Executive acknowledges and understands that the term "proprietary information"
includes, but is not limited to: (a) the software products, programs,
applications, and processes utilized by the Company or any of its affiliates;
(b) the name and/or address of any customer or vendor of the Company or any of
its affiliates or any information concerning the transactions or relations of
any customer or vendor of the Company or any of its affiliates with the Company
or such affiliate or any of its or their partners, principals, directors,
officers or agents; (c) any information concerning any product, technology, or
procedure employed by the Company or any of its affiliates but not generally
known to its or their customers, vendors or competitors, or under development by
or being tested by the Company or any of its affiliates but not at the time
offered generally to customers or vendors; (d) any information relating to the
computer software, computer systems, pricing or marketing methods, sales
margins, cost of goods, cost of material, capital structure, operating results,
borrowing arrangements or business plans of the Company or any of its
affiliates; (e) any information which is generally regarded as confidential or
proprietary in any line of business engaged in by the Company or any of its
affiliates; (f) any business plans, budgets, advertising or marketing plans; (g)

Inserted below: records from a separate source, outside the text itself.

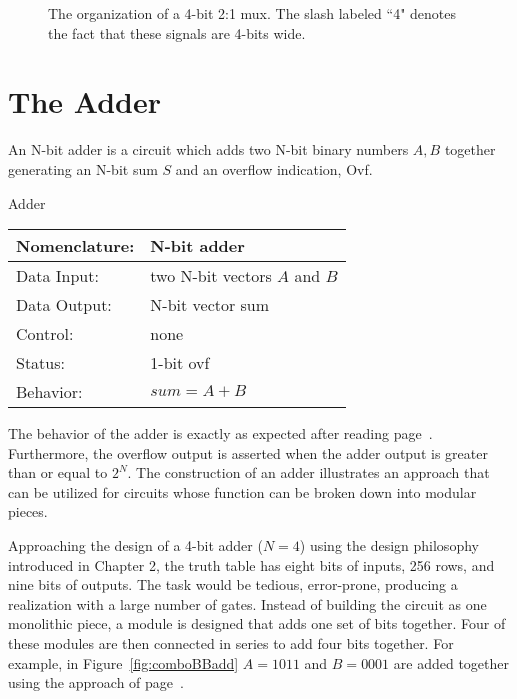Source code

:     \begin{figure}[ht]
        \caption{The organization of a 4-bit 2:1 mux.  The slash labeled ``4"
        denotes the fact that these signals are 4-bits wide.}
        \label{fig:comboBB4x2x1mux}
    \end{figure}

\section{The Adder}
An N-bit adder is a circuit which adds two N-bit binary numbers
$A,B$ together generating an N-bit sum $S$ and an overflow
indication, Ovf.

\begin{buildingblock}{Adder}
    \label{buildingblock:adder}
        \begin{tabular}{|l|p{3.5in}|} \hline
            Nomenclature:  & N-bit adder                \\ \hline
            Data Input:    & two N-bit vectors $A$ and $B$        \\ \hline
            Data Output:   & N-bit vector sum            \\ \hline
            Control:       & none                    \\ \hline
            Status:        & 1-bit ovf                 \\ \hline
            Behavior:      & $sum = A+B$                \\ \hline
        \end{tabular}
    \end{buildingblock}

    The behavior of the adder is exactly as expected after reading
    page~\pageref{page:addition}.  Furthermore, the overflow output is asserted
    when the adder output is greater than or equal to $2^N$.  The construction
    of an adder illustrates an approach that can be utilized for circuits
    whose function can be broken down into modular pieces.

    Approaching the design of a 4-bit adder ($N=4$) using the design
    philosophy introduced in Chapter 2, the truth table has eight bits
    of inputs, 256 rows, and nine bits of outputs.  The task would be tedious,
    error-prone, producing a realization with a large number of
    gates.  Instead of building the circuit as one monolithic piece, a module
    is designed that adds one set of bits together.  Four of these modules are
    then connected in series to add four bits together.
    For example, in Figure~\ref{fig:comboBBadd} $A=1011$ and $B=0001$ are added
    together using the approach of page~\pageref{page:addition}.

any information contained in any of the written or oral policies and procedures
or manuals of the Company or any of its affiliates; (h) any information
belonging to customers or vendors of the Company or any of its affiliates or any
other person or entity which the Company or any of its affiliates has agreed to
hold in confidence; (i) any inventions, innovations or improvements covered by
this Agreement; and (j) all written, graphic and other material relating to any
of the foregoing. Executive acknowledges and understands that information that
is not novel or copyrighted or patented may nonetheless be proprietary
information. The term "proprietary information" shall not include information
generally available to and known by the public or information that is or becomes
available to Executive on a non-confidential basis from a source other than the
Company, any of its affiliates, or the directors, officers, employees, partners,
principals or agents of the Company or any of its affiliates (other than as a
result of a breach of any obligation of confidentiality).
12
6.4 Confidentiality and Surrender of Records. Executive shall not
during the Term or at any time thereafter (irrespective of the circumstances
under which Executive's employment by the Company terminates), except as
required by law, directly or indirectly publish, make known or in any fashion
disclose any confidential records to, or permit any inspection or copying of
confidential records by, any individual or entity other than in the course of
such individual's or entity's employment or retention by the Company. Upon
termination of employment for any reason or upon request by the Company,
Executive shall deliver promptly to the Company all property and records of the
Company or any of its affiliates, including, without limitation, all
confidential records. For purposes hereof, "confidential records" means all
correspondence, reports, memoranda, files, manuals, books, lists, financial,
operating or marketing records, magnetic tape, or electronic or other media or
equipment of any kind which may be in Executive's possession or under his
control or accessible to him which contain any proprietary information. All
property and records of the Company and any of its affiliates (including,
without limitation, all confidential records) shall be and remain the sole
property of the Company or such affiliate during the Term and thereafter.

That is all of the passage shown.